▸ **EXERCISE AIM**
Go through the records and write each one out again exactly.
*** STUDY MATERIAL ***
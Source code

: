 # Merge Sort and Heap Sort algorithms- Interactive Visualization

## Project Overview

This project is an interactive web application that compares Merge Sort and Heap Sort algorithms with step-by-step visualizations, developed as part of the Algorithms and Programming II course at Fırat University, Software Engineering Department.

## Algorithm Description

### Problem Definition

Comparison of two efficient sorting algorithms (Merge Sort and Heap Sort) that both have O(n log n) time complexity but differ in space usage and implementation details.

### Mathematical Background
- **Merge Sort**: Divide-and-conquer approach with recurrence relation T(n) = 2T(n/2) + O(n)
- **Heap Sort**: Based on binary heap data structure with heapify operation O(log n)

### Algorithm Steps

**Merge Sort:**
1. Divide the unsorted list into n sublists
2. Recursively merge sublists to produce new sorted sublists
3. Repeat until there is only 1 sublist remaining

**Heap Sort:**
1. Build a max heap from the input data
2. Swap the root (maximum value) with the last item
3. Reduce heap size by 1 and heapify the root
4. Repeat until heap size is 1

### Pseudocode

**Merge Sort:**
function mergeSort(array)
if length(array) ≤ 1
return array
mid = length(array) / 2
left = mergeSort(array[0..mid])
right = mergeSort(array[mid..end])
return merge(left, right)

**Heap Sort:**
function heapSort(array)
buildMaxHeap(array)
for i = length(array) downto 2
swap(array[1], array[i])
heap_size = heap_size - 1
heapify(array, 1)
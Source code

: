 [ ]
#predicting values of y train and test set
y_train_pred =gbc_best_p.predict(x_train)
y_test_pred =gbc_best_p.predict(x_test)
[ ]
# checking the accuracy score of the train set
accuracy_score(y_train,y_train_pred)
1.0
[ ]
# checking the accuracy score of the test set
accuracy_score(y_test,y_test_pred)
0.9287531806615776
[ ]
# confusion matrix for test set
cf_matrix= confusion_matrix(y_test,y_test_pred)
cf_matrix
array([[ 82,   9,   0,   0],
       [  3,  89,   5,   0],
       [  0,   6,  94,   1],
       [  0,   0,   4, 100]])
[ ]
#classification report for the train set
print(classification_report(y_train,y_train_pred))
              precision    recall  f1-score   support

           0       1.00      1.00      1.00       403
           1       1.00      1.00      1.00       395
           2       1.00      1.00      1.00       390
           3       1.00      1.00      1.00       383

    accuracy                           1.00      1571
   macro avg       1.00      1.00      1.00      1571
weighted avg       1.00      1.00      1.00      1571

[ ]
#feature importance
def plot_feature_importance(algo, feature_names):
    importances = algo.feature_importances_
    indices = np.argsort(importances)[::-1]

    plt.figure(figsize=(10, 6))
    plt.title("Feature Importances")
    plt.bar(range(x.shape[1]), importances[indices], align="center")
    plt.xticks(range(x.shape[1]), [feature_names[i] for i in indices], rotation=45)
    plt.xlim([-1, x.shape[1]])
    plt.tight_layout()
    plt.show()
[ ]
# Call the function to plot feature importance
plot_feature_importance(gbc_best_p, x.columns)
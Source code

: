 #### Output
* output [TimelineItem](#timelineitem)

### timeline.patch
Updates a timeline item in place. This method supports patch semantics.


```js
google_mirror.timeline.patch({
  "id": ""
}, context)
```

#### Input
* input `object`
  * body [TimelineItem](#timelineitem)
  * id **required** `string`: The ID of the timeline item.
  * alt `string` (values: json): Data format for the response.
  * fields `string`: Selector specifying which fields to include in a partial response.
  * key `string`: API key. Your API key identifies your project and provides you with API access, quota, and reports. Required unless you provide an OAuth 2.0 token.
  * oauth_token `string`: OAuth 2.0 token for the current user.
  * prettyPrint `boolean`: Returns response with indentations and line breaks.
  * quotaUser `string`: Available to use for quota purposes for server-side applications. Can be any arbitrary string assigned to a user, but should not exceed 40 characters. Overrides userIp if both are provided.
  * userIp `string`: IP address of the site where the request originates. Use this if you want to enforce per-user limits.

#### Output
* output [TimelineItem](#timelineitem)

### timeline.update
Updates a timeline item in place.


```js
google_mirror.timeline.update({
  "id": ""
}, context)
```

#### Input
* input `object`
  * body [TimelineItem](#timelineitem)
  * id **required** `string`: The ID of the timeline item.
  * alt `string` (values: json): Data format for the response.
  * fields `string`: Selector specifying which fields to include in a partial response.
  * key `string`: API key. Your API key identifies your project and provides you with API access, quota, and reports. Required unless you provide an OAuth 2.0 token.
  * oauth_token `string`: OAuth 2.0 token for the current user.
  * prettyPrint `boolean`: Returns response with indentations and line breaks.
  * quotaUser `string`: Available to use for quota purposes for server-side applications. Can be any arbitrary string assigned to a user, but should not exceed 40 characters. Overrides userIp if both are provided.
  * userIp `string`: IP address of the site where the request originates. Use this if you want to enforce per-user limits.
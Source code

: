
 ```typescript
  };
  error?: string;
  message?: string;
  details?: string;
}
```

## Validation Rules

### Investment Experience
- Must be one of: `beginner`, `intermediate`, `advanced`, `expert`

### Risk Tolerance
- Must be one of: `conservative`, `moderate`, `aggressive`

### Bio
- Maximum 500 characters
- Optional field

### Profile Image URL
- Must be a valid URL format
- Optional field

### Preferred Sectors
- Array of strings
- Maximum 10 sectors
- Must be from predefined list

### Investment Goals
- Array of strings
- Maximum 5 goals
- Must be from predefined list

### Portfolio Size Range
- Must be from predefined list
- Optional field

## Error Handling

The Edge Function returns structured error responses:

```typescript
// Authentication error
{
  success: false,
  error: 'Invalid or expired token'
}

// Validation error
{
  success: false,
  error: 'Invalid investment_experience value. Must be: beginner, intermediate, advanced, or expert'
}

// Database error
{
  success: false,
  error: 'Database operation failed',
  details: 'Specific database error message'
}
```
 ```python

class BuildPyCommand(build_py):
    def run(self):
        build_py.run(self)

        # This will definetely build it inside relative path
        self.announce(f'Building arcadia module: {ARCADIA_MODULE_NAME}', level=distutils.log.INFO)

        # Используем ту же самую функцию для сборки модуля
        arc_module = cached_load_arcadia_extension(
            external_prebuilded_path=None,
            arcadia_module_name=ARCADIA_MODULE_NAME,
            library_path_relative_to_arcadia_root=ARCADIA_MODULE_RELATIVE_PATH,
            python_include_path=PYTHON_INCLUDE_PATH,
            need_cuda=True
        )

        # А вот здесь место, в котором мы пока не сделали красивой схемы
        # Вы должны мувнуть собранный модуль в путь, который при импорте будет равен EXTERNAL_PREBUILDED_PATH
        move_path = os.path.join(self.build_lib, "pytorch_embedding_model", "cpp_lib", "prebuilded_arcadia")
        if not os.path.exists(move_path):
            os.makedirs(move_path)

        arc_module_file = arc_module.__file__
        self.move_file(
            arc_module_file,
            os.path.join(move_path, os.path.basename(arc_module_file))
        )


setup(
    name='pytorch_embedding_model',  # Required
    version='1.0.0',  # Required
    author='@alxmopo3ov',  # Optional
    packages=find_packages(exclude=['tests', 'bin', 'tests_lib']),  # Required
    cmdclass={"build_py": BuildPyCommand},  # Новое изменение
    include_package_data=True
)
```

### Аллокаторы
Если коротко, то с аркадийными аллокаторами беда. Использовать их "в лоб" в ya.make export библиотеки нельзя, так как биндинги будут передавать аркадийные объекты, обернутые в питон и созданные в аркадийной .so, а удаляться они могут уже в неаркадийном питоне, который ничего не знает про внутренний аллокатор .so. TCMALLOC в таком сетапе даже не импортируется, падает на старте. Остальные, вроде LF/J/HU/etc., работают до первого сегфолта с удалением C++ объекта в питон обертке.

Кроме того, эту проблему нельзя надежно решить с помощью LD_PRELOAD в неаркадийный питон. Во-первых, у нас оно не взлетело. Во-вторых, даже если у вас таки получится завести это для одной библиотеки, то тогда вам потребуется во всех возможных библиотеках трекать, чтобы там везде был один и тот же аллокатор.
*** End of STUDY MATERIAL ***
▸ **RESPONSE TO THIS EXERCISE**
Source code

: # Merge Sort and Heap Sort algorithms- Interactive Visualization

## Project Overview

This project is an interactive web application that compares Merge Sort and Heap Sort algorithms with step-by-step visualizations, developed as part of the Algorithms and Programming II course at Fırat University, Software Engineering Department.

## Algorithm Description

### Problem Definition

Comparison of two efficient sorting algorithms (Merge Sort and Heap Sort) that both have O(n log n) time complexity but differ in space usage and implementation details.

### Mathematical Background
- **Merge Sort**: Divide-and-conquer approach with recurrence relation T(n) = 2T(n/2) + O(n)
- **Heap Sort**: Based on binary heap data structure with heapify operation O(log n)

### Algorithm Steps

**Merge Sort:**
1. Divide the unsorted list into n sublists
2. Recursively merge sublists to produce new sorted sublists
3. Repeat until there is only 1 sublist remaining

**Heap Sort:**
1. Build a max heap from the input data
2. Swap the root (maximum value) with the last item
3. Reduce heap size by 1 and heapify the root
4. Repeat until heap size is 1

### Pseudocode

**Merge Sort:**
function mergeSort(array)
if length(array) ≤ 1
return array
mid = length(array) / 2
left = mergeSort(array[0..mid])
right = mergeSort(array[mid..end])
return merge(left, right)

**Heap Sort:**
function heapSort(array)
buildMaxHeap(array)
for i = length(array) downto 2
swap(array[1], array[i])
heap_size = heap_size - 1
heapify(array, 1)
Source code

: [ ]
#predicting values of y train and test set
y_train_pred =gbc_best_p.predict(x_train)
y_test_pred =gbc_best_p.predict(x_test)
[ ]
# checking the accuracy score of the train set
accuracy_score(y_train,y_train_pred)
1.0
[ ]
# checking the accuracy score of the test set
accuracy_score(y_test,y_test_pred)
0.9287531806615776
[ ]
# confusion matrix for test set
cf_matrix= confusion_matrix(y_test,y_test_pred)
cf_matrix
array([[ 82,   9,   0,   0],
       [  3,  89,   5,   0],
       [  0,   6,  94,   1],
       [  0,   0,   4, 100]])
[ ]
#classification report for the train set
print(classification_report(y_train,y_train_pred))
              precision    recall  f1-score   support

           0       1.00      1.00      1.00       403
           1       1.00      1.00      1.00       395
           2       1.00      1.00      1.00       390
           3       1.00      1.00      1.00       383

    accuracy                           1.00      1571
   macro avg       1.00      1.00      1.00      1571
weighted avg       1.00      1.00      1.00      1571

[ ]
#feature importance
def plot_feature_importance(algo, feature_names):
    importances = algo.feature_importances_
    indices = np.argsort(importances)[::-1]

    plt.figure(figsize=(10, 6))
    plt.title("Feature Importances")
    plt.bar(range(x.shape[1]), importances[indices], align="center")
    plt.xticks(range(x.shape[1]), [feature_names[i] for i in indices], rotation=45)
    plt.xlim([-1, x.shape[1]])
    plt.tight_layout()
    plt.show()
[ ]
# Call the function to plot feature importance
plot_feature_importance(gbc_best_p, x.columns)
Source code

: #### Output
* output [TimelineItem](#timelineitem)

### timeline.patch
Updates a timeline item in place. This method supports patch semantics.


```js
google_mirror.timeline.patch({
  "id": ""
}, context)
```

#### Input
* input `object`
  * body [TimelineItem](#timelineitem)
  * id **required** `string`: The ID of the timeline item.
  * alt `string` (values: json): Data format for the response.
  * fields `string`: Selector specifying which fields to include in a partial response.
  * key `string`: API key. Your API key identifies your project and provides you with API access, quota, and reports. Required unless you provide an OAuth 2.0 token.
  * oauth_token `string`: OAuth 2.0 token for the current user.
  * prettyPrint `boolean`: Returns response with indentations and line breaks.
  * quotaUser `string`: Available to use for quota purposes for server-side applications. Can be any arbitrary string assigned to a user, but should not exceed 40 characters. Overrides userIp if both are provided.
  * userIp `string`: IP address of the site where the request originates. Use this if you want to enforce per-user limits.

#### Output
* output [TimelineItem](#timelineitem)

### timeline.update
Updates a timeline item in place.


```js
google_mirror.timeline.update({
  "id": ""
}, context)
```

#### Input
* input `object`
  * body [TimelineItem](#timelineitem)
  * id **required** `string`: The ID of the timeline item.
  * alt `string` (values: json): Data format for the response.
  * fields `string`: Selector specifying which fields to include in a partial response.
  * key `string`: API key. Your API key identifies your project and provides you with API access, quota, and reports. Required unless you provide an OAuth 2.0 token.
  * oauth_token `string`: OAuth 2.0 token for the current user.
  * prettyPrint `boolean`: Returns response with indentations and line breaks.
  * quotaUser `string`: Available to use for quota purposes for server-side applications. Can be any arbitrary string assigned to a user, but should not exceed 40 characters. Overrides userIp if both are provided.
  * userIp `string`: IP address of the site where the request originates. Use this if you want to enforce per-user limits.
Source code

:
 ```typescript
  };
  error?: string;
  message?: string;
  details?: string;
}
```

## Validation Rules

### Investment Experience
- Must be one of: `beginner`, `intermediate`, `advanced`, `expert`

### Risk Tolerance
- Must be one of: `conservative`, `moderate`, `aggressive`

### Bio
- Maximum 500 characters
- Optional field

### Profile Image URL
- Must be a valid URL format
- Optional field

### Preferred Sectors
- Array of strings
- Maximum 10 sectors
- Must be from predefined list

### Investment Goals
- Array of strings
- Maximum 5 goals
- Must be from predefined list

### Portfolio Size Range
- Must be from predefined list
- Optional field

## Error Handling

The Edge Function returns structured error responses:

```typescript
// Authentication error
{
  success: false,
  error: 'Invalid or expired token'
}

// Validation error
{
  success: false,
  error: 'Invalid investment_experience value. Must be: beginner, intermediate, advanced, or expert'
}

// Database error
{
  success: false,
  error: 'Database operation failed',
  details: 'Specific database error message'
}
```
 ```python

class BuildPyCommand(build_py):
    def run(self):
        build_py.run(self)

        # This will definetely build it inside relative path
        self.announce(f'Building arcadia module: {ARCADIA_MODULE_NAME}', level=distutils.log.INFO)

        # Используем ту же самую функцию для сборки модуля
        arc_module = cached_load_arcadia_extension(
            external_prebuilded_path=None,
            arcadia_module_name=ARCADIA_MODULE_NAME,
            library_path_relative_to_arcadia_root=ARCADIA_MODULE_RELATIVE_PATH,
            python_include_path=PYTHON_INCLUDE_PATH,
            need_cuda=True
        )

        # А вот здесь место, в котором мы пока не сделали красивой схемы
        # Вы должны мувнуть собранный модуль в путь, который при импорте будет равен EXTERNAL_PREBUILDED_PATH
        move_path = os.path.join(self.build_lib, "pytorch_embedding_model", "cpp_lib", "prebuilded_arcadia")
        if not os.path.exists(move_path):
            os.makedirs(move_path)

        arc_module_file = arc_module.__file__
        self.move_file(
            arc_module_file,
            os.path.join(move_path, os.path.basename(arc_module_file))
        )


setup(
    name='pytorch_embedding_model',  # Required
    version='1.0.0',  # Required
    author='@alxmopo3ov',  # Optional
    packages=find_packages(exclude=['tests', 'bin', 'tests_lib']),  # Required
    cmdclass={"build_py": BuildPyCommand},  # Новое изменение
    include_package_data=True
)
```

### Аллокаторы
Если коротко, то с аркадийными аллокаторами беда. Использовать их "в лоб" в ya.make export библиотеки нельзя, так как биндинги будут передавать аркадийные объекты, обернутые в питон и созданные в аркадийной .so, а удаляться они могут уже в неаркадийном питоне, который ничего не знает про внутренний аллокатор .so. TCMALLOC в таком сетапе даже не импортируется, падает на старте. Остальные, вроде LF/J/HU/etc., работают до первого сегфолта с удалением C++ объекта в питон обертке.

Кроме того, эту проблему нельзя надежно решить с помощью LD_PRELOAD в неаркадийный питон. Во-первых, у нас оно не взлетело. Во-вторых, даже если у вас таки получится завести это для одной библиотеки, то тогда вам потребуется во всех возможных библиотеках трекать, чтобы там везде был один и тот же аллокатор.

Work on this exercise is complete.